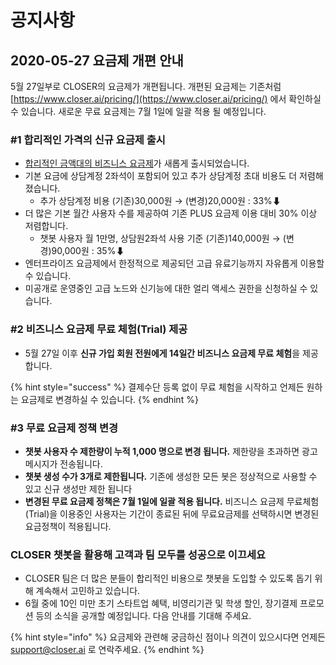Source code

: # 공지사항

## 2020-05-27 요금제 개편 안내

5월 27일부로 CLOSER의 요금제가 개편됩니다. 개편된 요금제는 기존처럼 [https://www.closer.ai/pricing/](https://www.closer.ai/pricing/) 에서 확인하실 수 있습니다. 새로운 무료 요금제는 7월 1일에 일괄 적용 될 예정입니다.



### \#1 합리적인 가격의 신규 요금제 출시

* [합리적인 금액대의 비즈니스 요금제](https://app.closer.ai/app/settings/subscriptions?step=1&productId=00000000-0000-0000-0000-000000000011)가 새롭게 출시되었습니다.
* 기본 요금에 상담계정 2좌석이 포함되어 있고 추가 상담계정 초대 비용도 더 저렴해 졌습니다. 
  * 추가 상담계정 비용 \(기존\)30,000원 → \(변경\)20,000원 : 33%⬇
* 더 많은 기본 월간 사용자 수를 제공하여 기존 PLUS 요금제 이용 대비 30% 이상 저렴합니다.
  * 챗봇 사용자 월 1만명, 상담원2좌석 사용 기준 \(기존\)140,000원 → \(변경\)90,000원 : 35%⬇
* 엔터프라이즈 요금제에서 한정적으로 제공되던 고급 유료기능까지 자유롭게 이용할 수 있습니다.
* 미공개로 운영중인 고급 노드와 신기능에 대한 얼리 액세스 권한을 신청하실 수 있습니다.



### \#2 비즈니스 요금제 무료 체험\(Trial\) 제공 <a id="2"></a>

* 5월 27일 이후 **신규 가입 회원 전원에게 14일간 비즈니스 요금제 무료 체험**을 제공합니다.

{% hint style="success" %}
결제수단 등록 없이 무료 체험을 시작하고 언제든 원하는 요금제로 변경하실 수 있습니다.
{% endhint %}



### \#3 무료 요금제 정책 변경

* **챗봇 사용자 수 제한량이 누적 1,000 명으로 변경 됩니다.** 제한량을 초과하면 광고메시지가 전송됩니다. 
* **챗봇 생성 수가 3개로 제한됩니다.** 기존에 생성한 모든 봇은 정상적으로 사용할 수 있고 신규 생성만 제한 됩니다 
* **변경된 무료 요금제 정책은 7월 1일에 일괄 적용 됩니다.** 비즈니스 요금제 무료체험\(Trial\)을 이용중인 사용자는 기간이 종료된 뒤에 무료요금제를 선택하시면 변경된 요금정책이 적용됩니다.



### **CLOSER 챗봇을 활용해 고객과 팀 모두를 성공으로 이끄세요**

* CLOSER 팀은 더 많은 분들이 합리적인 비용으로 챗봇을 도입할 수 있도록 돕기 위해 계속해서 고민하고 있습니다.
* 6월 중에 10인 미만 초기 스타트업 혜택, 비영리기관 및 학생 할인, 장기결제 프로모션 등의 소식을 공개할 예정입니다. 다음 안내를 기대해 주세요.

{% hint style="info" %}
요금제와 관련해 궁금하신 점이나 의견이 있으시다면 언제든 [support@closer.ai](mailto:support@closer.ai) 로 연락주세요.
{% endhint %}







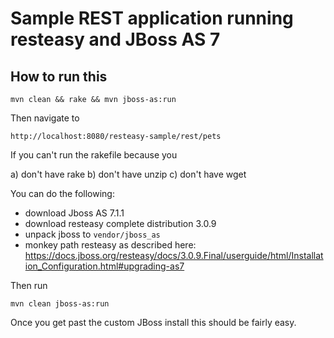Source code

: # Sample REST application running resteasy and JBoss AS 7

## How to run this

    mvn clean && rake && mvn jboss-as:run

Then navigate to

    http://localhost:8080/resteasy-sample/rest/pets

If you can't run the rakefile because you

a) don't have rake
b) don't have unzip
c) don't have wget

You can do the following:

- download Jboss AS 7.1.1
- download resteasy complete distribution 3.0.9
- unpack jboss to `vendor/jboss_as`
- monkey path resteasy as described here: https://docs.jboss.org/resteasy/docs/3.0.9.Final/userguide/html/Installation_Configuration.html#upgrading-as7

Then run

    mvn clean jboss-as:run

Once you get past the custom JBoss install this should be fairly easy.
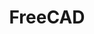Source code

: ---
title: "FreeCAD"
menu:
  main:
    identifier: "freecad"
    parent: "open-source"
    name: "FreeCAD"
    weight: 2
---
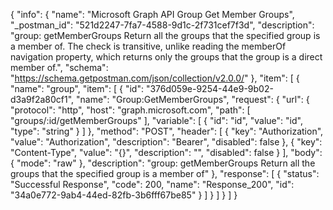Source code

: {
  "info": {
    "name": "Microsoft Graph API Group Get Member Groups",
    "_postman_id": "521d2247-7fa7-4588-9d1c-2f731cef7f3d",
    "description": "group: getMemberGroups Return all the groups that the specified group is a member of. The check is transitive, unlike reading the memberOf navigation property, which returns only the groups that the group is a direct member of.",
    "schema": "https://schema.getpostman.com/json/collection/v2.0.0/"
  },
  "item": [
    {
      "name": "group",
      "item": [
        {
          "id": "376d059e-9254-44e9-9b02-d3a9f2a80cf1",
          "name": "Group:GetMemberGroups",
          "request": {
            "url": {
              "protocol": "http",
              "host": "graph.microsoft.com",
              "path": [
                "groups/:id/getMemberGroups"
              ],
              "variable": [
                {
                  "id": "id",
                  "value": "id",
                  "type": "string"
                }
              ]
            },
            "method": "POST",
            "header": [
              {
                "key": "Authorization",
                "value": "Authorization",
                "description": "Bearer",
                "disabled": false
              },
              {
                "key": "Content-Type",
                "value": "{}",
                "description": "",
                "disabled": false
              }
            ],
            "body": {
              "mode": "raw"
            },
            "description": "group: getMemberGroups Return all the groups that the specified group is a member of"
          },
          "response": [
            {
              "status": "Successful Response",
              "code": 200,
              "name": "Response_200",
              "id": "34a0e772-9ab4-44ed-82fb-3b6fff67be85"
            }
          ]
        }
      ]
    }
  ]
}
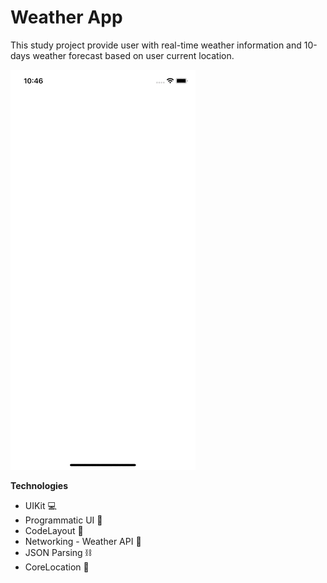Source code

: #  Weather App


This study project provide user with real-time weather information and 10-days weather forecast based on user current location.

![demo_gif](WeatherDemo.gif)

**Technologies**
* UIKit 💻
* Programmatic UI 🎨
* CodeLayout 📱
* Networking - Weather API 📡
* JSON Parsing ⛓
* CoreLocation 📍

===

## REQUIREMENT
Reproduce every record above exactly as given, excluding pictures from the result.

## TASK OUTPUT
Source code

: # 공지사항

## 2020-05-27 요금제 개편 안내

5월 27일부로 CLOSER의 요금제가 개편됩니다. 개편된 요금제는 기존처럼 [https://www.closer.ai/pricing/](https://www.closer.ai/pricing/) 에서 확인하실 수 있습니다. 새로운 무료 요금제는 7월 1일에 일괄 적용 될 예정입니다.



### \#1 합리적인 가격의 신규 요금제 출시

* [합리적인 금액대의 비즈니스 요금제](https://app.closer.ai/app/settings/subscriptions?step=1&productId=00000000-0000-0000-0000-000000000011)가 새롭게 출시되었습니다.
* 기본 요금에 상담계정 2좌석이 포함되어 있고 추가 상담계정 초대 비용도 더 저렴해 졌습니다. 
  * 추가 상담계정 비용 \(기존\)30,000원 → \(변경\)20,000원 : 33%⬇
* 더 많은 기본 월간 사용자 수를 제공하여 기존 PLUS 요금제 이용 대비 30% 이상 저렴합니다.
  * 챗봇 사용자 월 1만명, 상담원2좌석 사용 기준 \(기존\)140,000원 → \(변경\)90,000원 : 35%⬇
* 엔터프라이즈 요금제에서 한정적으로 제공되던 고급 유료기능까지 자유롭게 이용할 수 있습니다.
* 미공개로 운영중인 고급 노드와 신기능에 대한 얼리 액세스 권한을 신청하실 수 있습니다.



### \#2 비즈니스 요금제 무료 체험\(Trial\) 제공 <a id="2"></a>

* 5월 27일 이후 **신규 가입 회원 전원에게 14일간 비즈니스 요금제 무료 체험**을 제공합니다.

{% hint style="success" %}
결제수단 등록 없이 무료 체험을 시작하고 언제든 원하는 요금제로 변경하실 수 있습니다.
{% endhint %}



### \#3 무료 요금제 정책 변경

* **챗봇 사용자 수 제한량이 누적 1,000 명으로 변경 됩니다.** 제한량을 초과하면 광고메시지가 전송됩니다. 
* **챗봇 생성 수가 3개로 제한됩니다.** 기존에 생성한 모든 봇은 정상적으로 사용할 수 있고 신규 생성만 제한 됩니다 
* **변경된 무료 요금제 정책은 7월 1일에 일괄 적용 됩니다.** 비즈니스 요금제 무료체험\(Trial\)을 이용중인 사용자는 기간이 종료된 뒤에 무료요금제를 선택하시면 변경된 요금정책이 적용됩니다.



### **CLOSER 챗봇을 활용해 고객과 팀 모두를 성공으로 이끄세요**

* CLOSER 팀은 더 많은 분들이 합리적인 비용으로 챗봇을 도입할 수 있도록 돕기 위해 계속해서 고민하고 있습니다.
* 6월 중에 10인 미만 초기 스타트업 혜택, 비영리기관 및 학생 할인, 장기결제 프로모션 등의 소식을 공개할 예정입니다. 다음 안내를 기대해 주세요.

{% hint style="info" %}
요금제와 관련해 궁금하신 점이나 의견이 있으시다면 언제든 [support@closer.ai](mailto:support@closer.ai) 로 연락주세요.
{% endhint %}







Source code

: # Sample REST application running resteasy and JBoss AS 7

## How to run this

    mvn clean && rake && mvn jboss-as:run

Then navigate to

    http://localhost:8080/resteasy-sample/rest/pets

If you can't run the rakefile because you

a) don't have rake
b) don't have unzip
c) don't have wget

You can do the following:

- download Jboss AS 7.1.1
- download resteasy complete distribution 3.0.9
- unpack jboss to `vendor/jboss_as`
- monkey path resteasy as described here: https://docs.jboss.org/resteasy/docs/3.0.9.Final/userguide/html/Installation_Configuration.html#upgrading-as7

Then run

    mvn clean jboss-as:run

Once you get past the custom JBoss install this should be fairly easy.
Source code

: ---
title: "FreeCAD"
menu:
  main:
    identifier: "freecad"
    parent: "open-source"
    name: "FreeCAD"
    weight: 2
---
Source code

: {
  "info": {
    "name": "Microsoft Graph API Group Get Member Groups",
    "_postman_id": "521d2247-7fa7-4588-9d1c-2f731cef7f3d",
    "description": "group: getMemberGroups Return all the groups that the specified group is a member of. The check is transitive, unlike reading the memberOf navigation property, which returns only the groups that the group is a direct member of.",
    "schema": "https://schema.getpostman.com/json/collection/v2.0.0/"
  },
  "item": [
    {
      "name": "group",
      "item": [
        {
          "id": "376d059e-9254-44e9-9b02-d3a9f2a80cf1",
          "name": "Group:GetMemberGroups",
          "request": {
            "url": {
              "protocol": "http",
              "host": "graph.microsoft.com",
              "path": [
                "groups/:id/getMemberGroups"
              ],
              "variable": [
                {
                  "id": "id",
                  "value": "id",
                  "type": "string"
                }
              ]
            },
            "method": "POST",
            "header": [
              {
                "key": "Authorization",
                "value": "Authorization",
                "description": "Bearer",
                "disabled": false
              },
              {
                "key": "Content-Type",
                "value": "{}",
                "description": "",
                "disabled": false
              }
            ],
            "body": {
              "mode": "raw"
            },
            "description": "group: getMemberGroups Return all the groups that the specified group is a member of"
          },
          "response": [
            {
              "status": "Successful Response",
              "code": 200,
              "name": "Response_200",
              "id": "34a0e772-9ab4-44ed-82fb-3b6fff67be85"
            }
          ]
        }
      ]
    }
  ]
}
Source code

: #  Weather App


This study project provide user with real-time weather information and 10-days weather forecast based on user current location.

![demo_gif](WeatherDemo.gif)

**Technologies**
* UIKit 💻
* Programmatic UI 🎨
* CodeLayout 📱
* Networking - Weather API 📡
* JSON Parsing ⛓
* CoreLocation 📍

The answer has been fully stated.